In this single-center cohort study, we retrospectively evaluated the oncologic safety of BCS compared with mastectomy following NACT in patients with BC and found that LRR, DM, DFS, BCSS, and OS are comparable with BCS and mastectomy. Overall, our findings suggest that BCS is a safe and effective treatment option after NACT for patients with BC.

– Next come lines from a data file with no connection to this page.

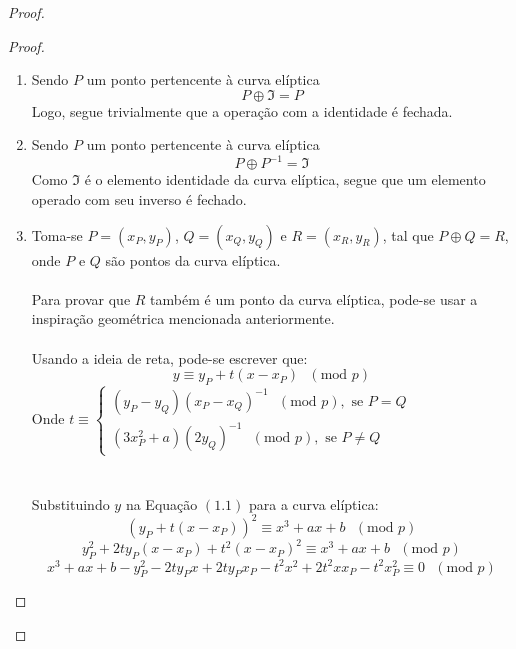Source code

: \documentclass[14pt, oneside]{book}
\theoremstyle{definition}
\begin{document}
\begin{proof}
\begin{proof}
                        \begin{enumerate}
                            \item Sendo $P$ um ponto pertencente à curva elíptica
                            $$P \oplus \Im = P$$
                            Logo, segue trivialmente que a operação com a identidade é fechada.
                            \item Sendo $P$ um ponto pertencente à curva elíptica
                            $$P \oplus P^{-1} = \Im$$
                            Como $\Im$ é o elemento identidade da curva elíptica, segue que um elemento operado com seu inverso é fechado.
                            \item Toma-se $P = (x_P, y_P)$, $Q = (x_Q, y_Q)$ e $R = (x_R, y_R)$, tal que $P \oplus Q = R$, onde $P$ e $Q$ são pontos da curva elíptica.\\ \\
                            Para provar que $R$ também é um ponto da curva elíptica, pode-se usar a inspiração geométrica mencionada anteriormente. \\ \\
                            Usando a ideia de reta, pode-se escrever que:
                            \begin{equation}
                                y \equiv y_P + t(x-x_P) \textrm{ }(\textrm{mod }p)
                            \end{equation}
                            Onde $t \equiv \begin{cases}
                            (y_P - y_Q)(x_P - x_Q)^{-1} \textrm{ }(\textrm{mod }p),\textrm{ se }P=Q\\
                            (3x_P^2+a)(2y_Q)^{-1} \textrm{ }(\textrm{mod }p),\textrm{ se }P\neq Q
                            \end{cases}$ \\ \\ \\
                            Substituindo $y$ na Equação $(1.1)$ para a curva elíptica:
                            $$(y_P + t(x-x_P))^2 \equiv x^3 +ax + b \textrm{ }(\textrm{mod }p)$$
                            $$y_P^2 + 2ty_P(x-x_P) + t^2(x-x_P)^2 \equiv x^3 +ax + b \textrm{ }(\textrm{mod }p)$$
                            $$x^3 +ax + b - y_P^2 -2ty_Px + 2ty_Px_P-t^2x^2+2t^2xx_P-t^2x_P^2 \equiv 0 \textrm{ }(\textrm{mod }p)$$
                        

\end{enumerate}
\end{proof}
\end{proof}
\end{document}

In recent years, NACT has become standard treatment for unresectable or resectable LABC and is being increasingly used in early-stage BC. The NSABP B18 trial examining the sequencing of chemotherapy demonstrated that patients treated with NACT had similar survival outcomes with those treated with adjuvant chemotherapy and NACT could increase BCS rates by tumor down-staging (11). The ipsilateral breast tumor recurrence (IBTR) rates were comparable in the NACT and adjuvant chemotherapy groups (7.9% vs. 5.8%). However, among women being converted from mastectomy to BCS candidates after NACT, the IBTR rate was higher (14.3%). Thus, the effectiveness of BCS after NACT remains unclear. Chen et al. reported acceptably low 5-year IBTR and LRR rates of 5% and 9% for the patients treated with BCS after NACT in a cohort of 340 patients from the MD Anderson Cancer Center; however, women with any one of the high-risk factors (i.e., cN2-3, pathologically residual tumor > 2 cm, multifocal residual disease, and LVI) had higher IBTR and LRR rates (9%–13% and 16%–23%) (18).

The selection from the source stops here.